▶ _Assignment_: Taking the line that contains "known infrastructure characteristics." as the first and the final line of the records as the last, write out every line between them exactly, ends included, and nothing else.
[Task material — start]
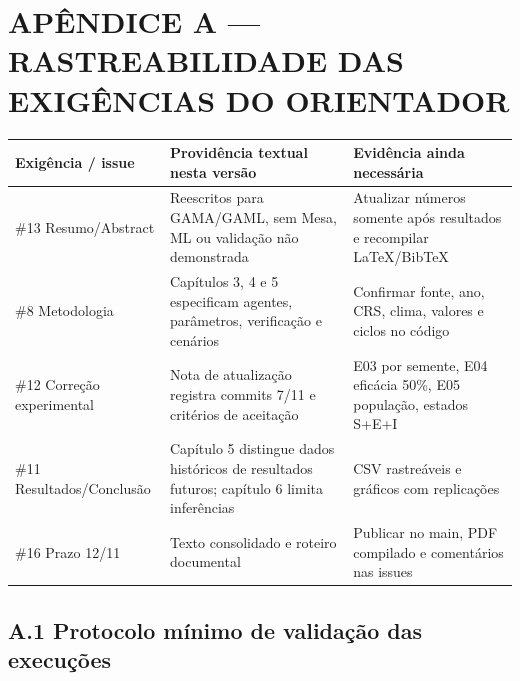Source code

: \section{APÊNDICE A --- RASTREABILIDADE DAS EXIGÊNCIAS DO
ORIENTADOR}\label{apuxeandice-a-rastreabilidade-das-exiguxeancias-do-orientador}

\begin{longtable}[]{@{}
  >{\raggedright\arraybackslash}p{}
  >{\raggedright\arraybackslash}p{}
  >{\raggedright\arraybackslash}p{}@{}}
\toprule\noalign{}
\begin{minipage}[b]{\linewidth}\raggedright
\textbf{Exigência / issue}
\end{minipage} & \begin{minipage}[b]{\linewidth}\raggedright
\textbf{Providência textual nesta versão}
\end{minipage} & \begin{minipage}[b]{\linewidth}\raggedright
\textbf{Evidência ainda necessária}
\end{minipage} \\
\midrule\noalign{}
\endhead
\bottomrule\noalign{}
\endlastfoot
\#13 Resumo/Abstract & Reescritos para GAMA/GAML, sem Mesa, ML ou
validação não demonstrada & Atualizar números somente após resultados e
recompilar LaTeX/BibTeX \\
\#8 Metodologia & Capítulos 3, 4 e 5 especificam agentes, parâmetros,
verificação e cenários & Confirmar fonte, ano, CRS, clima, valores e
ciclos no código \\
\#12 Correção experimental & Nota de atualização registra commits 7/11 e
critérios de aceitação & E03 por semente, E04 eficácia 50\%, E05
população, estados S+E+I \\
\#11 Resultados/Conclusão & Capítulo 5 distingue dados históricos de
resultados futuros; capítulo 6 limita inferências & CSV rastreáveis e
gráficos com replicações \\
\#16 Prazo 12/11 & Texto consolidado e roteiro documental & Publicar no
main, PDF compilado e comentários nas issues \\
\end{longtable}

\subsection{A.1 Protocolo mínimo de validação das
execuções}\label{a.1-protocolo-muxednimo-de-validauxe7uxe3o-das-execuuxe7uxf5es}

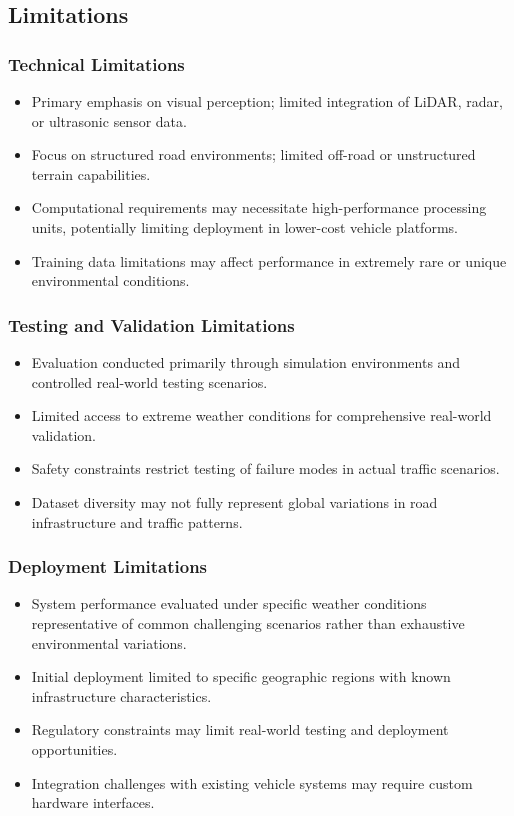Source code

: \subsection{Limitations}

\subsubsection*{Technical Limitations}
\begin{itemize}
    \item Primary emphasis on visual perception; limited integration of LiDAR, radar, or ultrasonic sensor data.
    \item Focus on structured road environments; limited off-road or unstructured terrain capabilities.
    \item Computational requirements may necessitate high-performance processing units, potentially limiting deployment in lower-cost vehicle platforms.
    \item Training data limitations may affect performance in extremely rare or unique environmental conditions.
\end{itemize}

\subsubsection*{Testing and Validation Limitations}
\begin{itemize}
    \item Evaluation conducted primarily through simulation environments and controlled real-world testing scenarios.
    \item Limited access to extreme weather conditions for comprehensive real-world validation.
    \item Safety constraints restrict testing of failure modes in actual traffic scenarios.
    \item Dataset diversity may not fully represent global variations in road infrastructure and traffic patterns.
\end{itemize}

\subsubsection*{Deployment Limitations}
\begin{itemize}
    \item System performance evaluated under specific weather conditions representative of common challenging scenarios rather than exhaustive environmental variations.
    \item Initial deployment limited to specific geographic regions with known infrastructure characteristics.
    \item Regulatory constraints may limit real-world testing and deployment opportunities.
    \item Integration challenges with existing vehicle systems may require custom hardware interfaces.
\end{itemize}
[Task material — finish]
▶ _Problem solution_:
    \item Initial deployment limited to specific geographic regions with known infrastructure characteristics.
    \item Regulatory constraints may limit real-world testing and deployment opportunities.
    \item Integration challenges with existing vehicle systems may require custom hardware interfaces.
\end{itemize}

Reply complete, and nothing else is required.